Last night I went to the Nursing Standard Nurse of the Year Awards. Its always a highly produced event, with light shows, smoke machines, loud music, a high profile presenter (Angela Rippon this year) and even massive fireworks. The purpose has always been to celebrate and publicise what’s good about nursing and individual nurses. Its Nursing Standard’s treat to the profession and particularly the winners and those shortlisted. Everyone obviously enjoys an evening of glamour and a nice meal. Strangely, this year it occurred the day after yet another blistering attack on poor quality nursing in the media. This time it was the columnist Christina Patterson on Radio 4 on Four Thought Care to be a nurse? (http://www.bbc.co.uk/iplayer/episode/b010mrzt/Four_Thought_Series_2_Care_to_be_a_nurse/). Christina who had had breast cancer and then a reoccurrence told us in unsparing detail about her two stays in hospital, both featuring cruel – that was the word she used – nurses. She ended by saying there may be any number of structural explanations for the puzzle that people go into an apparently caring profession only to behave in a far from caring way, but she pointed to a fundamental personal responsibility. Each nurse had a decision to make either to be cruel or to be kind and if they did not like the work they could leave. Her harrowing personal account came as part of what seems like a growing media genre, the (often) secretly filmed experiences of vulnerable patients in hospitals and care homes in the UK at the hands of shockingly uncaring nurses. The sense of outrage seems to make good viewing.

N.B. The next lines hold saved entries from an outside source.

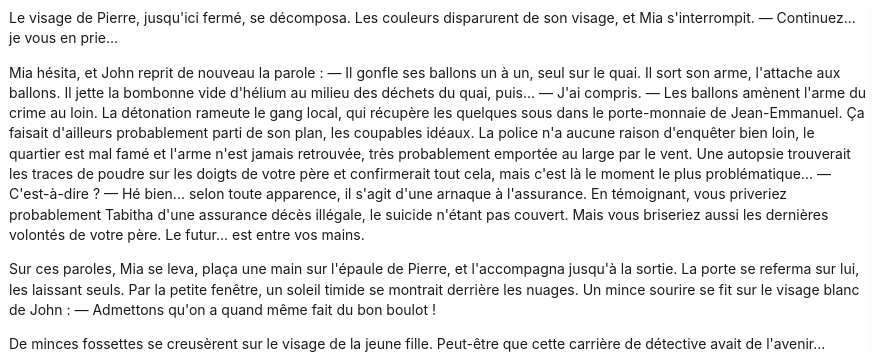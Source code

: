 Le visage de Pierre, jusqu'ici fermé, se décomposa. Les couleurs disparurent de son visage, et Mia s'interrompit.
— Continuez... je vous en prie...

Mia hésita, et John reprit de nouveau la parole :
— Il gonfle ses ballons un à un, seul sur le quai. Il sort son arme, l'attache aux ballons. Il jette la bombonne vide d'hélium au milieu des déchets du quai, puis...
— J'ai compris.
— Les ballons amènent l'arme du crime au loin. La détonation rameute le gang local, qui récupère les quelques sous dans le porte-monnaie de Jean-Emmanuel. Ça faisait d'ailleurs probablement parti de son plan, les coupables idéaux. La police n'a aucune raison d'enquêter bien loin, le quartier est mal famé et l'arme n'est jamais retrouvée, très probablement emportée au large par le vent. Une autopsie trouverait les traces de poudre sur les doigts de votre père et confirmerait tout cela, mais c'est là le moment le plus problématique...
— C'est-à-dire ?
— Hé bien... selon toute apparence, il s'agit d'une arnaque à l'assurance. En témoignant, vous priveriez probablement Tabitha d'une assurance décès illégale, le suicide n'étant pas couvert. Mais vous briseriez aussi les dernières volontés de votre père. Le futur... est entre vos mains.

Sur ces paroles, Mia se leva, plaça une main sur l'épaule de Pierre, et l'accompagna jusqu'à la sortie. La porte se referma sur lui, les laissant seuls.
Par la petite fenêtre, un soleil timide se montrait derrière les nuages. Un mince sourire se fit sur le visage blanc de John :
— Admettons qu'on a quand même fait du bon boulot !

De minces fossettes se creusèrent sur le visage de la jeune fille. Peut-être que cette carrière de détective avait de l'avenir...
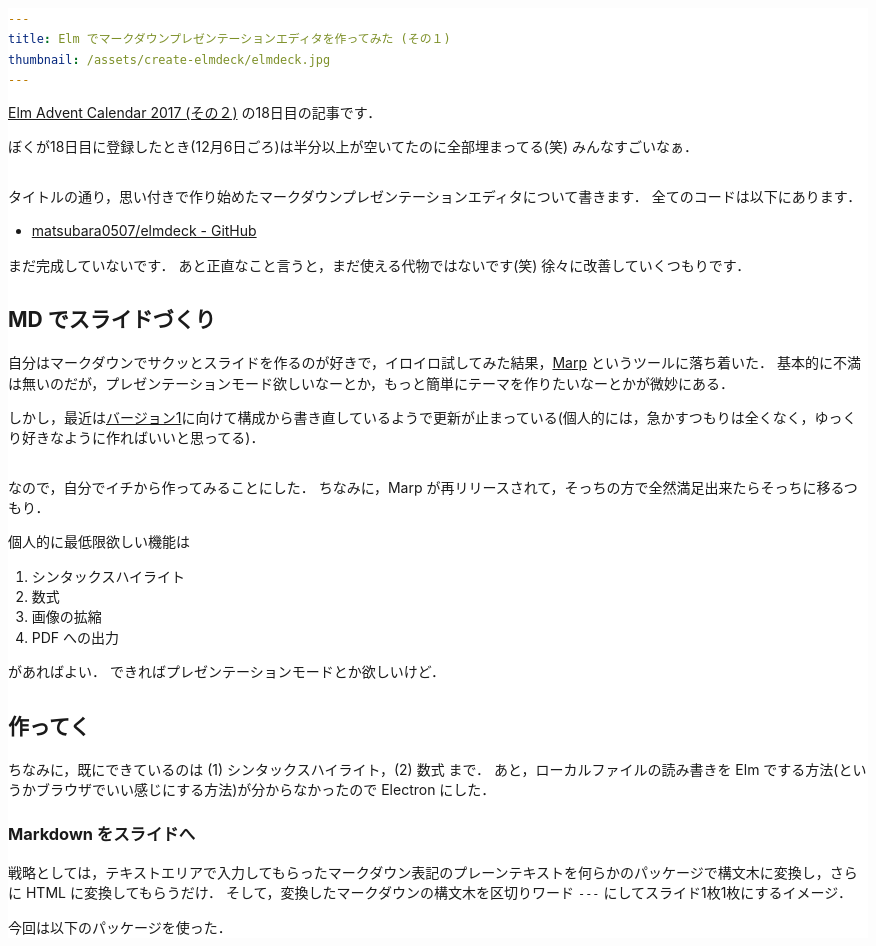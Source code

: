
 ```yaml
---
title: Elm でマークダウンプレゼンテーションエディタを作ってみた (その１)
thumbnail: /assets/create-elmdeck/elmdeck.jpg
---
```


[Elm Advent Calendar 2017 (その２)](https://qiita.com/advent-calendar/2017/elm2) の18日目の記事です．

ぼくが18日目に登録したとき(12月6日ごろ)は半分以上が空いてたのに全部埋まってる(笑)
みんなすごいなぁ．

##

タイトルの通り，思い付きで作り始めたマークダウンプレゼンテーションエディタについて書きます．
全てのコードは以下にあります．

- [matsubara0507/elmdeck - GitHub](https://github.com/matsubara0507/elmdeck)

まだ完成していないです．
あと正直なこと言うと，まだ使える代物ではないです(笑)
徐々に改善していくつもりです．

## MD でスライドづくり

自分はマークダウンでサクッとスライドを作るのが好きで，イロイロ試してみた結果，[Marp](https://yhatt.github.io/marp/) というツールに落ち着いた．
基本的に不満は無いのだが，プレゼンテーションモード欲しいなーとか，もっと簡単にテーマを作りたいなーとかが微妙にある．

しかし，最近は[バージョン1](https://github.com/yhatt/marp/wiki/Roadmap-to-Marp-1.0.0)に向けて構成から書き直しているようで更新が止まっている(個人的には，急かすつもりは全くなく，ゆっくり好きなように作ればいいと思ってる)．

##

なので，自分でイチから作ってみることにした．
ちなみに，Marp が再リリースされて，そっちの方で全然満足出来たらそっちに移るつもり．

個人的に最低限欲しい機能は

1. シンタックスハイライト
2. 数式
3. 画像の拡縮
4. PDF への出力

があればよい．
できればプレゼンテーションモードとか欲しいけど．

## 作ってく

ちなみに，既にできているのは (1) シンタックスハイライト，(2) 数式 まで．
あと，ローカルファイルの読み書きを Elm でする方法(というかブラウザでいい感じにする方法)が分からなかったので Electron にした．

### Markdown をスライドへ

戦略としては，テキストエリアで入力してもらったマークダウン表記のプレーンテキストを何らかのパッケージで構文木に変換し，さらに HTML に変換してもらうだけ．
そして，変換したマークダウンの構文木を区切りワード `---` にしてスライド1枚1枚にするイメージ．

今回は以下のパッケージを使った．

At Nurse of the Year, awareness of this negative publicity was everywhere. Both Peter Carter, General Secretary of the RCN and Christine Beasley, Chief Nurse for England spoke about it with concern in their addresses. So did Angela Rippon. She talked about the ‘bad apples’ in nursing, as many people do. However, I felt there was something desperate this year to blow away these disturbing images of the profession. Was the music louder than ever before? Had there ever been such enormous fireworks at the climax of the show with glitter coming down from the ceiling? One of the prize-winners was a student nurse who had blown the whistle on an attempt to cover up a major drug error. She had found the experience so distressing that she had left the profession and had only recently returned to training. However, at the end of the evening when this year’s Nurse of the Year announced that she was proud to be a nurse, the entire audience shot to its feet in a standing ovation. Angela repeated this triumphant phrase once the applause had died down a little ‘and you should be proud to be a great profession’. Obviously her intentions were good but Shakespeare’s phrase about protesting too much came to mind. My visit, while at a nursing conference in Canada a little while back, with a nurse colleague, to a menswear shop also came to mind. After a little chatting we mentioned we were both nurses. The assistant looked us both in the eye (OK I know that’s not strictly possible) and said with utmost earnestness ‘That’s nothing to be ashamed of’ which I took to mean ‘actually I find it deeply shameful, particularly for men’.
Nursing is a dangerous profession – partly I suppose because women’s behaviour is considered a legitimate topic for public discussion and, usually, disapproval. But that is another issue.
As the director of nursing who was sitting next to me remarked when we were discussing these nursing failures early in the evening, ‘I have a theory about that’. ‘Yes’, I replied, ‘so do I’.